**TASK TO COMPLETE:**
Across the data below, state how many lines hold "time", and reply with nothing but that number.

**GIVEN DATA:**
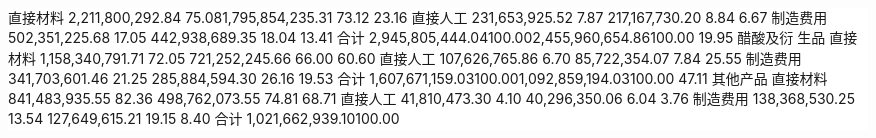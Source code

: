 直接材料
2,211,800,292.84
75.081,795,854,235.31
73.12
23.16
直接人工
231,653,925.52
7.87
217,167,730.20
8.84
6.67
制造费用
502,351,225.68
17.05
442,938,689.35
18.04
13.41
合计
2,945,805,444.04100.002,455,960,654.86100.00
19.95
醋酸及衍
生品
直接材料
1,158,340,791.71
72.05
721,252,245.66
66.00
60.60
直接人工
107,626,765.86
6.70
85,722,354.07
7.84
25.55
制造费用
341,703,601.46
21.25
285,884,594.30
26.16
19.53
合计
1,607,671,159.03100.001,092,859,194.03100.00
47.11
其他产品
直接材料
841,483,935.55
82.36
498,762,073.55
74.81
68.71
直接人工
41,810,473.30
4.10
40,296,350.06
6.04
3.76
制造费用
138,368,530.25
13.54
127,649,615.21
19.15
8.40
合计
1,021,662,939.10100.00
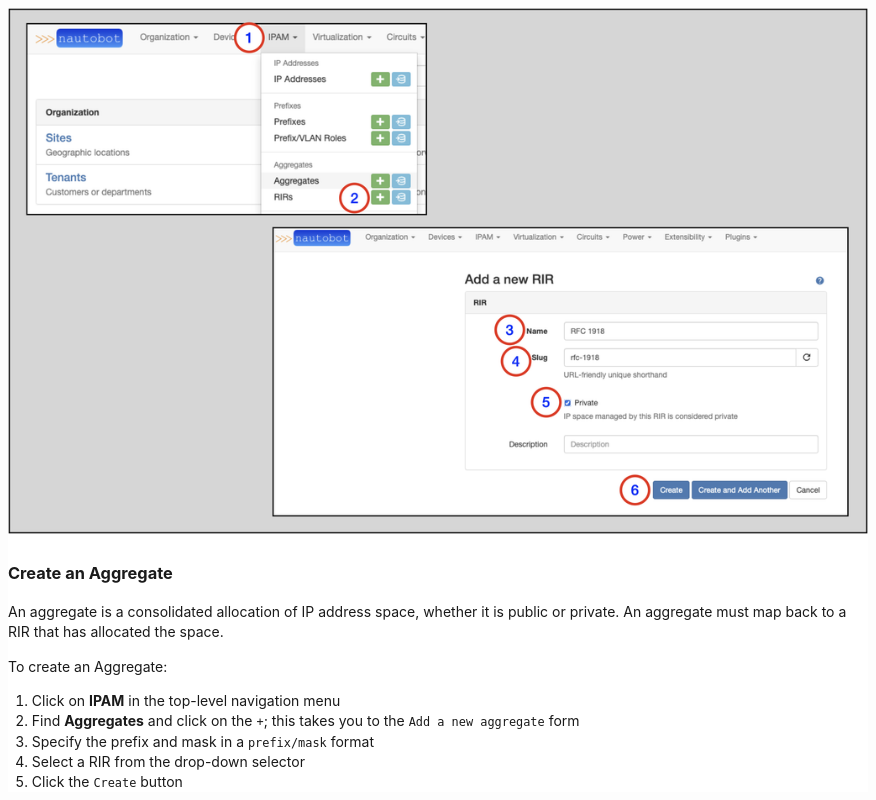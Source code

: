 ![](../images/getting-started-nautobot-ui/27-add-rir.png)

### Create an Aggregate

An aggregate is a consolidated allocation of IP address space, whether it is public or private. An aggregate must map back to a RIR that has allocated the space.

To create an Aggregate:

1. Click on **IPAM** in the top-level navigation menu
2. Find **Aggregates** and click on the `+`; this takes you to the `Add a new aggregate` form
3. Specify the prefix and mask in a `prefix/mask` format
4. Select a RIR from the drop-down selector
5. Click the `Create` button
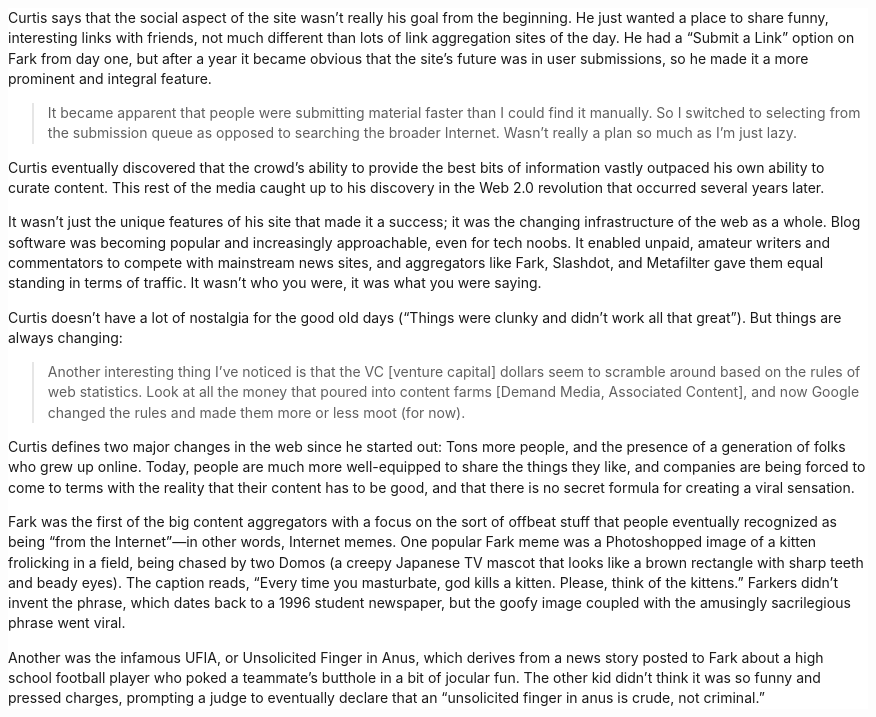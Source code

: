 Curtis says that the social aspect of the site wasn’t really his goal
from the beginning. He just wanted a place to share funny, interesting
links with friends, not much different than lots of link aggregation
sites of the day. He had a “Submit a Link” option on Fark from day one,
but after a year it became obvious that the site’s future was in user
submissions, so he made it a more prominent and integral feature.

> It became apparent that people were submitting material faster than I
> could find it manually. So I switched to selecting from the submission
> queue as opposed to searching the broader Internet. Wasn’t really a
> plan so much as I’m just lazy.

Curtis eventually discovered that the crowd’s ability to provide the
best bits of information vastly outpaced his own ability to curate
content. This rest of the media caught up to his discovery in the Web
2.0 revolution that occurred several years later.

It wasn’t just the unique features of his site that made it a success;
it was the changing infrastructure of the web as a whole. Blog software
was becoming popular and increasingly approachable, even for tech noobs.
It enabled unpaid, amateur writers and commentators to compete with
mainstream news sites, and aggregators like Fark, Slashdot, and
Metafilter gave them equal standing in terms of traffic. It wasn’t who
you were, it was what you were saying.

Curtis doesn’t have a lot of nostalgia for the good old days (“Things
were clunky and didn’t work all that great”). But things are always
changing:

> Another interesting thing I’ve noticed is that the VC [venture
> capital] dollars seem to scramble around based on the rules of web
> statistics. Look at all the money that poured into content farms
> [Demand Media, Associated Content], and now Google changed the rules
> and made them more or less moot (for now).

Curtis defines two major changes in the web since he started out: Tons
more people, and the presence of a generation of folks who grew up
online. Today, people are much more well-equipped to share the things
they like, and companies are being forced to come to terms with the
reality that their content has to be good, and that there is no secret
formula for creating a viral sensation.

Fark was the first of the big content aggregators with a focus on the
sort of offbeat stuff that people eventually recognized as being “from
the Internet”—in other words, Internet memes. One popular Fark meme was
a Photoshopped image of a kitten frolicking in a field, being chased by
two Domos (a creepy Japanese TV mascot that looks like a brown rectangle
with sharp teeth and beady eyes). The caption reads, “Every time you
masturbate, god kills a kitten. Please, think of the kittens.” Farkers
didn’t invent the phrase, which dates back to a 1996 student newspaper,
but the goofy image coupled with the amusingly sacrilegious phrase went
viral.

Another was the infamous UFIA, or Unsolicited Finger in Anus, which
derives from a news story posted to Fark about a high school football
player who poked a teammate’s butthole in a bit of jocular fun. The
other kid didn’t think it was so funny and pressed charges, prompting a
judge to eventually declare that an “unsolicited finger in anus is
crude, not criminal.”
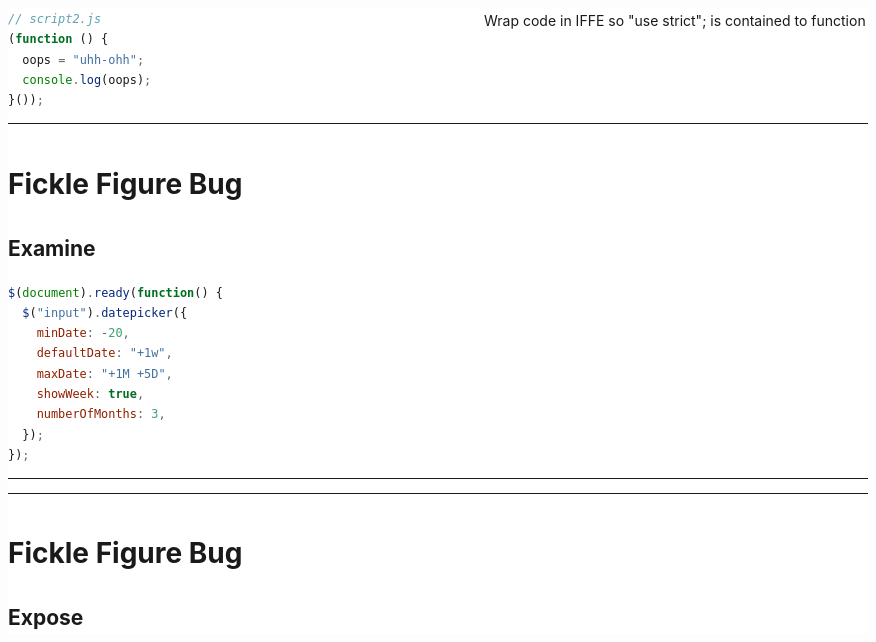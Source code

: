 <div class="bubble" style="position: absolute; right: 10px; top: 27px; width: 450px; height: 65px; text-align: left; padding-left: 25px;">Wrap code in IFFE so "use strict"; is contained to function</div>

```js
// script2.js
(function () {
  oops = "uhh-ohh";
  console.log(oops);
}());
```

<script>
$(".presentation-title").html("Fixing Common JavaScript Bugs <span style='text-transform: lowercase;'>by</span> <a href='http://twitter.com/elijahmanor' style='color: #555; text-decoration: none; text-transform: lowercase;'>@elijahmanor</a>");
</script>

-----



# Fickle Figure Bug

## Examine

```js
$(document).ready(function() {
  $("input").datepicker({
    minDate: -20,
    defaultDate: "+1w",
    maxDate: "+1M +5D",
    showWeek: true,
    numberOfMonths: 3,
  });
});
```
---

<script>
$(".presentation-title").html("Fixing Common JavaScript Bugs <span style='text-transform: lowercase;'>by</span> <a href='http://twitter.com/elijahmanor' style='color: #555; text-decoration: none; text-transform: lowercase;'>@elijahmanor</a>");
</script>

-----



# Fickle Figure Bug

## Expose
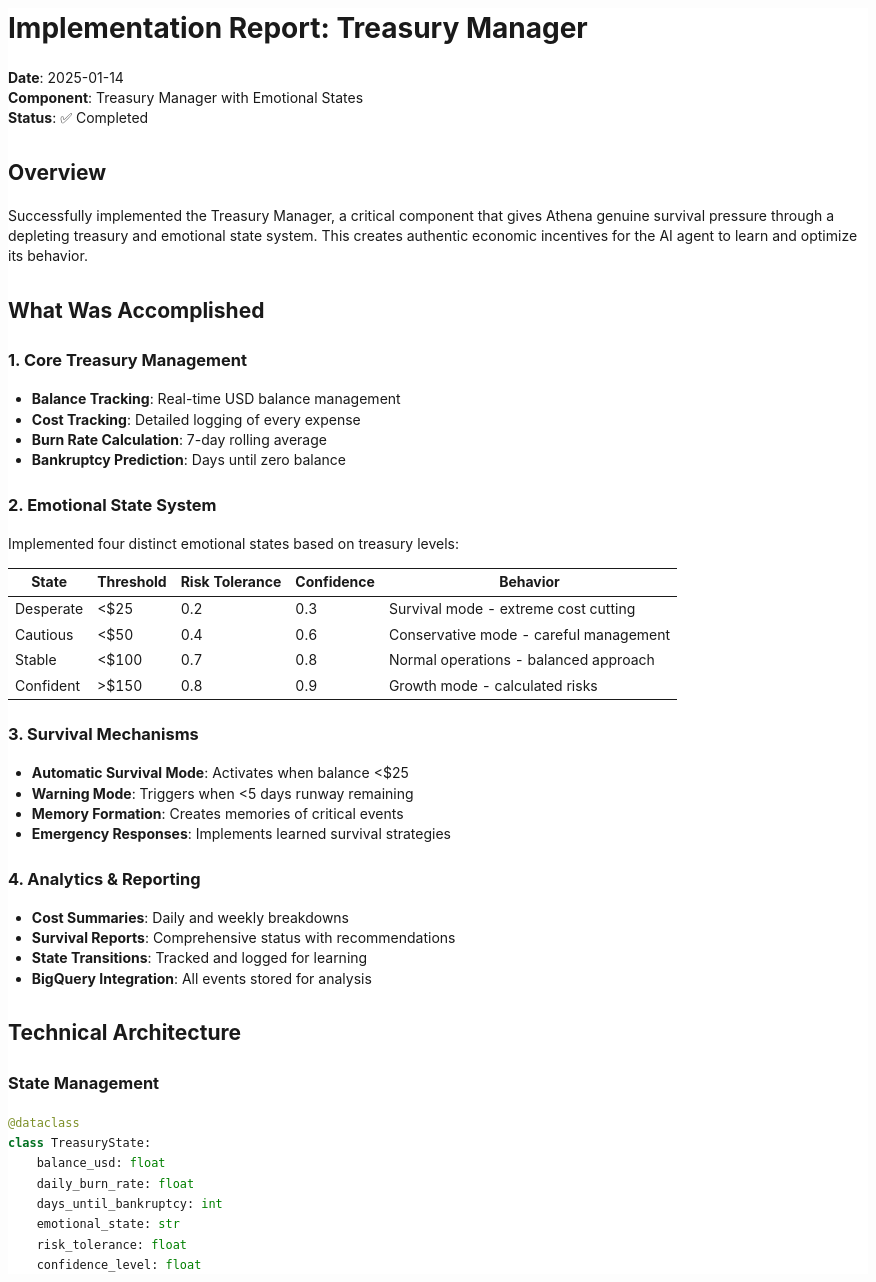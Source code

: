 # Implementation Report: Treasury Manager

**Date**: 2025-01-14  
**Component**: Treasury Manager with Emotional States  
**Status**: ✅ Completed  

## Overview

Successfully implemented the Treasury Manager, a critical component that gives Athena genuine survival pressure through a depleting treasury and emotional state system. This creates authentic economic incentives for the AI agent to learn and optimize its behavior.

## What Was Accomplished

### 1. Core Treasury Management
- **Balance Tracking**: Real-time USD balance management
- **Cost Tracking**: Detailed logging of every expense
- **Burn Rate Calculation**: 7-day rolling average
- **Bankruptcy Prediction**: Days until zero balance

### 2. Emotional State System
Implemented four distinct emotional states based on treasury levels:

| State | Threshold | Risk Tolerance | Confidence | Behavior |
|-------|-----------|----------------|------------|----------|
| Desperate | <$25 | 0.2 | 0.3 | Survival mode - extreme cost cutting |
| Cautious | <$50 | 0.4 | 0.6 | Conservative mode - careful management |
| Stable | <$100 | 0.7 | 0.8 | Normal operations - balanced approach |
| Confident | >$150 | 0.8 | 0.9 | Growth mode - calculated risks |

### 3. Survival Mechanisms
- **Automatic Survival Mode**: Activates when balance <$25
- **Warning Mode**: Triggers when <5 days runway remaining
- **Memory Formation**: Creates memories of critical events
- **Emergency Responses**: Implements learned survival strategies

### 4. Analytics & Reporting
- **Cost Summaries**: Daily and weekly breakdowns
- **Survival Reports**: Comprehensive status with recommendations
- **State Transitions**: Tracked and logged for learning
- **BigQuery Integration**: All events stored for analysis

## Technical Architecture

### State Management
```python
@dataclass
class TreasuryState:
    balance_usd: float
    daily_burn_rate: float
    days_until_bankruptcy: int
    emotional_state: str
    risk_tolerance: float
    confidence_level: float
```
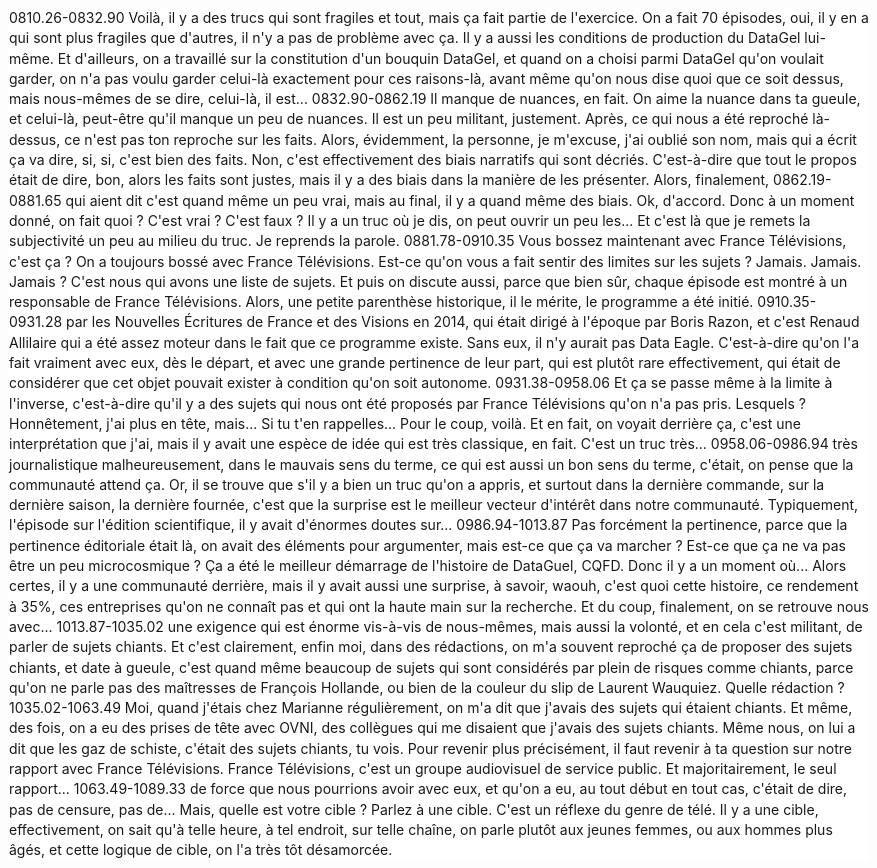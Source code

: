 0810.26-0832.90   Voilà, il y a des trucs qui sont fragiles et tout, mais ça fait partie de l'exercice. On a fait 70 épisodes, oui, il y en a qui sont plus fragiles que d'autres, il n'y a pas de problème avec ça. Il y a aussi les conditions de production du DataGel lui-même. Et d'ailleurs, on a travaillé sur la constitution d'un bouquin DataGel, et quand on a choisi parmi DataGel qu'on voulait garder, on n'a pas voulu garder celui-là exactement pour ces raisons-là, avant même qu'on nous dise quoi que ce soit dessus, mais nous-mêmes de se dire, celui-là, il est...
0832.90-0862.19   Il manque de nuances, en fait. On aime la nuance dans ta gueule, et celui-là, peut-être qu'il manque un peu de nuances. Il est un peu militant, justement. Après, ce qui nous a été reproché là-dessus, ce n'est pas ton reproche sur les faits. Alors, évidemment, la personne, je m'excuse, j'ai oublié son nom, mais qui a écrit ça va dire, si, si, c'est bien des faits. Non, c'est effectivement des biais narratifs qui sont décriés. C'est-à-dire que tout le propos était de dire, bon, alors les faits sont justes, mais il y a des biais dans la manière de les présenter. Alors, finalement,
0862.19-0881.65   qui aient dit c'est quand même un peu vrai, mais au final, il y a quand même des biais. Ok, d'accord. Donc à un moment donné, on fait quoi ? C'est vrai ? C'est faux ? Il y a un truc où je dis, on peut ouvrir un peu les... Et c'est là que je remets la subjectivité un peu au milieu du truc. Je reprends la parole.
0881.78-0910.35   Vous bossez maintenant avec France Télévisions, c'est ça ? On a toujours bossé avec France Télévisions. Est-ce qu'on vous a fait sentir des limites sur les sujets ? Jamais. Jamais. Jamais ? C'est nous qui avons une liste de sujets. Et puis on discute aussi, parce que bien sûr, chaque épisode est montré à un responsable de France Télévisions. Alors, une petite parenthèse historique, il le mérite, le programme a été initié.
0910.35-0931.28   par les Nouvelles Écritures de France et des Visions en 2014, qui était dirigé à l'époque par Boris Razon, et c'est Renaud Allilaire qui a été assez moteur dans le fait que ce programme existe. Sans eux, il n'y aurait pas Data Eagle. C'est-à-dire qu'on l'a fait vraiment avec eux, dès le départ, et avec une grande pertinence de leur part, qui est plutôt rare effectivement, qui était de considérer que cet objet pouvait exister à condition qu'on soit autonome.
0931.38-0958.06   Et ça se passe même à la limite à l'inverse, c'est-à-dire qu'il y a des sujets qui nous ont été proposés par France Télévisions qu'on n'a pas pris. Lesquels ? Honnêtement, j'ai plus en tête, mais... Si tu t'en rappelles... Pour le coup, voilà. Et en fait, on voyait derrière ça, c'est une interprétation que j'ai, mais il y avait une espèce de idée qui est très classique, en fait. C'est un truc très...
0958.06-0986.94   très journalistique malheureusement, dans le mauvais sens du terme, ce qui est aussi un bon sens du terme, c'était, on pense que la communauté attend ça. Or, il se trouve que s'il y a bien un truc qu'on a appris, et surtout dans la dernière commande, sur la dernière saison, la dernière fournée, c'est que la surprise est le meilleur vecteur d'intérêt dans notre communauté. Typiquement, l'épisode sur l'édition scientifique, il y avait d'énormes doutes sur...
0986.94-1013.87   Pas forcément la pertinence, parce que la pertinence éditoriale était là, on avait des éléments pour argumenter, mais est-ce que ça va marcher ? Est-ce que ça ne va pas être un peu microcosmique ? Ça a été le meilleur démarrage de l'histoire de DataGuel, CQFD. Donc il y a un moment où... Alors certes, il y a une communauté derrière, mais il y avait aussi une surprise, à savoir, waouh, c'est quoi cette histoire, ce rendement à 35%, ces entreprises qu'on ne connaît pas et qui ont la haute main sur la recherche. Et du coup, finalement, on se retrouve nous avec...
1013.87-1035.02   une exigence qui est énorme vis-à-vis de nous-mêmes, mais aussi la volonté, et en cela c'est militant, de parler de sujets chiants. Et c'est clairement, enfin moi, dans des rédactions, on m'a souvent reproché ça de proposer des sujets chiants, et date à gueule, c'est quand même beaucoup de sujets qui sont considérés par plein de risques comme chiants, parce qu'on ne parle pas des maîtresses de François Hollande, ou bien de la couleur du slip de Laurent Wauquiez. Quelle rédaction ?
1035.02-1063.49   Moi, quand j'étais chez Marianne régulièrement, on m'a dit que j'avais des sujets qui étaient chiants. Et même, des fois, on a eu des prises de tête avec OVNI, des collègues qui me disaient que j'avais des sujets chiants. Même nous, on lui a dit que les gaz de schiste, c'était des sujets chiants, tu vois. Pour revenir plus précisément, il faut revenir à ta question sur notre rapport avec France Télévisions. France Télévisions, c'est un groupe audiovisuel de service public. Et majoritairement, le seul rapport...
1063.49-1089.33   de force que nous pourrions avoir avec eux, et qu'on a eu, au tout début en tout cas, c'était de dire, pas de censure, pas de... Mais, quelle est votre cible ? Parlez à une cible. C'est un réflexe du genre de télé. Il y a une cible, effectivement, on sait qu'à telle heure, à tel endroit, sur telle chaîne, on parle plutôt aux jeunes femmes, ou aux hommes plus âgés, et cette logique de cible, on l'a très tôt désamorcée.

**TASK SOLUTION:**
2